INSTRUCTIONS FOR THE TASK — Search the data for the string "browser" and extract every line where it appears.

☆ ☆ ☆ ☆ ☆ ☆ ☆

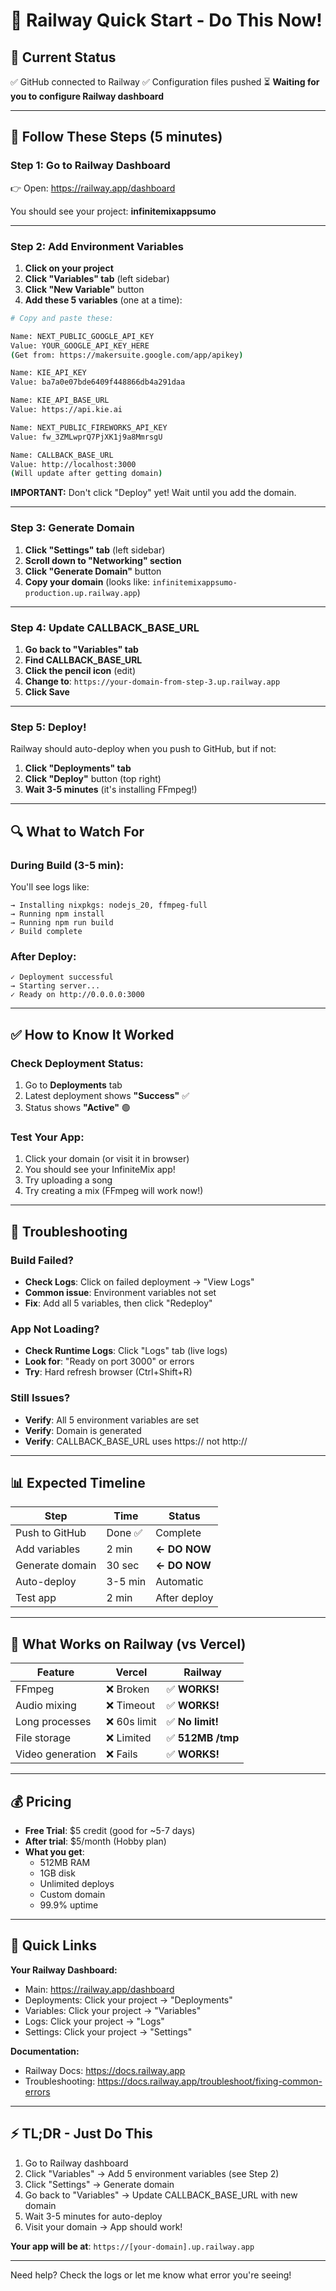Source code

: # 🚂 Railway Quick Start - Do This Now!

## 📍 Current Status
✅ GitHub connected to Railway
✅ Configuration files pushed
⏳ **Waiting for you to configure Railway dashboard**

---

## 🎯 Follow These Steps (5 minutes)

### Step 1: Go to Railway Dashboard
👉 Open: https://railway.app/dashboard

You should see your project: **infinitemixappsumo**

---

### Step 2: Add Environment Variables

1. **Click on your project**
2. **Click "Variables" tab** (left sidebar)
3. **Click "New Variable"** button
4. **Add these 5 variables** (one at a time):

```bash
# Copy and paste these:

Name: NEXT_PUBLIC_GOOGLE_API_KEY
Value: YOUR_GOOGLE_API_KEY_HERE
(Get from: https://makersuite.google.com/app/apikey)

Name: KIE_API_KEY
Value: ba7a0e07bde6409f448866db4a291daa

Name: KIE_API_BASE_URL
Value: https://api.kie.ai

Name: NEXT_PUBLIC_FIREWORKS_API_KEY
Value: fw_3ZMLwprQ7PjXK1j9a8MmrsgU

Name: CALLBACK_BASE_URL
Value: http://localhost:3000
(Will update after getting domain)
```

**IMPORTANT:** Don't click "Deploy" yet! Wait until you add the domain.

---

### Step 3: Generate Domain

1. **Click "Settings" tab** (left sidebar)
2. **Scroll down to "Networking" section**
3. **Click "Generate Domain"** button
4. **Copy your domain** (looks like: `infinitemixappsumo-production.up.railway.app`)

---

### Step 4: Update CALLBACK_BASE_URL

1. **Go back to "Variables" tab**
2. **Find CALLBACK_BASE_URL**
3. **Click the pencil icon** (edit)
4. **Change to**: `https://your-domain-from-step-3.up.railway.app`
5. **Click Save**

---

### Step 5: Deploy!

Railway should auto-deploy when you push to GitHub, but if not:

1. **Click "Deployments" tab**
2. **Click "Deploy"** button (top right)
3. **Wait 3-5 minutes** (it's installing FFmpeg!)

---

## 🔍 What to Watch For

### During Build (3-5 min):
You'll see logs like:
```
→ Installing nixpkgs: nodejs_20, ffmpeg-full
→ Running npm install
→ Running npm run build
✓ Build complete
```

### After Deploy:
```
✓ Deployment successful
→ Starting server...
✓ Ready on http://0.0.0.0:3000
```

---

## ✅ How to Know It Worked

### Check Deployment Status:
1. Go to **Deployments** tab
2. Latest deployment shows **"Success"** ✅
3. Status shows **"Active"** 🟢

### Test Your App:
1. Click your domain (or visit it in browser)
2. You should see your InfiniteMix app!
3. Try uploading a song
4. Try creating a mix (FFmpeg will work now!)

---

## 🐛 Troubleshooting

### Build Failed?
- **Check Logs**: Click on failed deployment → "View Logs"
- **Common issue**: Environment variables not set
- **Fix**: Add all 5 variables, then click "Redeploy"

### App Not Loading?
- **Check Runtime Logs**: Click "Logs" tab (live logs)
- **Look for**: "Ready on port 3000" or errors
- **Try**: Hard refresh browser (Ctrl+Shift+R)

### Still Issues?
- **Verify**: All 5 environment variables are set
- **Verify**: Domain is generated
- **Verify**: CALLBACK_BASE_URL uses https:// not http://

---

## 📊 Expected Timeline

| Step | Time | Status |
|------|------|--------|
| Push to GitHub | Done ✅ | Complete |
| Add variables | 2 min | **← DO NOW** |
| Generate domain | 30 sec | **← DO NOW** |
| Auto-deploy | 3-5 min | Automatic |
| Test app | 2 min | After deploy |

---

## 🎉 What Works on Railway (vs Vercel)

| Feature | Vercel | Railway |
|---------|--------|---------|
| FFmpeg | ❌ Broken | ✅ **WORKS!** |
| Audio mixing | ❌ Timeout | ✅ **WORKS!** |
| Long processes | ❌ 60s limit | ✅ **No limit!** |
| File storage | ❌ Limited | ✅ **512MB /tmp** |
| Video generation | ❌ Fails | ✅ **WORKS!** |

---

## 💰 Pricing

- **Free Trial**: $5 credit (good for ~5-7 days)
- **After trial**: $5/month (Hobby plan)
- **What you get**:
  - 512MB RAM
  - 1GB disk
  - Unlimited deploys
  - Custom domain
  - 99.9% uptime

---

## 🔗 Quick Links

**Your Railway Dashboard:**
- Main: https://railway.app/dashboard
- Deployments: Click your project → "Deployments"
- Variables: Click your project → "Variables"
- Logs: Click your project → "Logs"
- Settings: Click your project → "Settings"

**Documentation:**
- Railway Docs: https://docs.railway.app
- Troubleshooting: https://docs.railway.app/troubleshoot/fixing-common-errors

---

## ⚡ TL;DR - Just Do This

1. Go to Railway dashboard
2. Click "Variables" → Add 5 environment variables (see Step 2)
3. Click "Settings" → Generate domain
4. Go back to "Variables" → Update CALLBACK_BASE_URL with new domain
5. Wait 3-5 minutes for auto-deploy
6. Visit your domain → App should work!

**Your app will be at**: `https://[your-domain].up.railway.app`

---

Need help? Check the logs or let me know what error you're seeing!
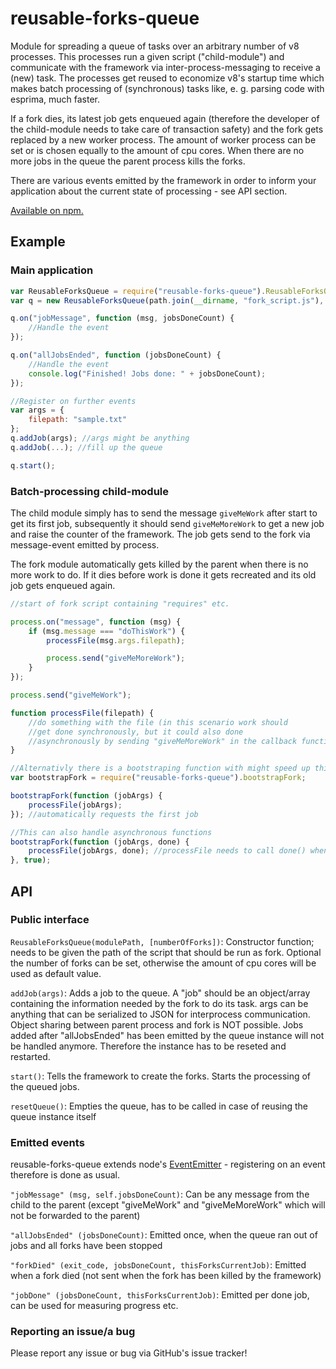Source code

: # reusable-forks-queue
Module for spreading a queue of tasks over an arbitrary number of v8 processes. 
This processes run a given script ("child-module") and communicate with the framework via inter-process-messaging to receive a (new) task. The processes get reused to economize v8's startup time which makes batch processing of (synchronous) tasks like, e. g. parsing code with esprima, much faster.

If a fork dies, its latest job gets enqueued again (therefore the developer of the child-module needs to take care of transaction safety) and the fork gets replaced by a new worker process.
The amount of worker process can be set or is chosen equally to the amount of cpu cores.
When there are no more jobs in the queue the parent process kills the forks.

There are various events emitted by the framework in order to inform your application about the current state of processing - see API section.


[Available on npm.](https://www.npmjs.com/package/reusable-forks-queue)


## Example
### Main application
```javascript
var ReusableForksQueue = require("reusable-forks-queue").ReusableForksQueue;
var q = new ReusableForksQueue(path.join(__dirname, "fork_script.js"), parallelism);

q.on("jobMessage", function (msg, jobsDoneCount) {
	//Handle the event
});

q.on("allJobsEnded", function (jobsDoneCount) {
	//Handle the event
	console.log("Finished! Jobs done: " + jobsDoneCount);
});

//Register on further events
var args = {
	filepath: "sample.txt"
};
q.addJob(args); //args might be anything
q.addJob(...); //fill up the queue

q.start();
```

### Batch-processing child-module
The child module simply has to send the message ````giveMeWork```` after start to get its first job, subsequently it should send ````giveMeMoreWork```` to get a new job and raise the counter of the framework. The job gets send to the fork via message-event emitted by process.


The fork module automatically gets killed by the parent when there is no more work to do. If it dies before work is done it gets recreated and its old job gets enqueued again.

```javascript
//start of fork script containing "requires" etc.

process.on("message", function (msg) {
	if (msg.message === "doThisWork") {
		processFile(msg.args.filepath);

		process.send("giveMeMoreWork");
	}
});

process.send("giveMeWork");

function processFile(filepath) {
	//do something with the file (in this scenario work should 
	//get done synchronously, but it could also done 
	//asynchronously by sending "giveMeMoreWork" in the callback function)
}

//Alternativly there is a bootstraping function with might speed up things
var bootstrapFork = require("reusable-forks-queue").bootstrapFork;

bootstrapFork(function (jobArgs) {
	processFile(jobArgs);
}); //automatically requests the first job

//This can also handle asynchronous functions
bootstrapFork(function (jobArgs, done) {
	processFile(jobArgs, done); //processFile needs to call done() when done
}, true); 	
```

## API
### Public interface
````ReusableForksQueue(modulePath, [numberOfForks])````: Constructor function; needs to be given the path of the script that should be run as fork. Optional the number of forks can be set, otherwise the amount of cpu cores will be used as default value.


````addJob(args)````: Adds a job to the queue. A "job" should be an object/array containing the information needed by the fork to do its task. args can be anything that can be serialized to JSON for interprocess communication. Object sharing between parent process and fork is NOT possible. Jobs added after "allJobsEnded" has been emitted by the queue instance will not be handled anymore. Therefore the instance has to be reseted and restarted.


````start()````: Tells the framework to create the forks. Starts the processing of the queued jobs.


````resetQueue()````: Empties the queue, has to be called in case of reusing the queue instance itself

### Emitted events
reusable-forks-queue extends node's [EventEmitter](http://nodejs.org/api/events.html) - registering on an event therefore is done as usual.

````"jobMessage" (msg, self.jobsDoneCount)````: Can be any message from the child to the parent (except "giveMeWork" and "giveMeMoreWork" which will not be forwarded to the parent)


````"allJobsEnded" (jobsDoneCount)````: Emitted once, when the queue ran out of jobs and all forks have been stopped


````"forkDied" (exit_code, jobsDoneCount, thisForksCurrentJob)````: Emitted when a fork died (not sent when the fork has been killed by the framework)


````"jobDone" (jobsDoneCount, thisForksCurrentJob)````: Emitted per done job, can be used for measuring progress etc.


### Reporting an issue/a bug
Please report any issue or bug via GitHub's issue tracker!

☆ ☆ ☆ ☆ ☆ ☆ ☆

EXERCISE OUTPUT —
1. Click your domain (or visit it in browser)
- **Try**: Hard refresh browser (Ctrl+Shift+R)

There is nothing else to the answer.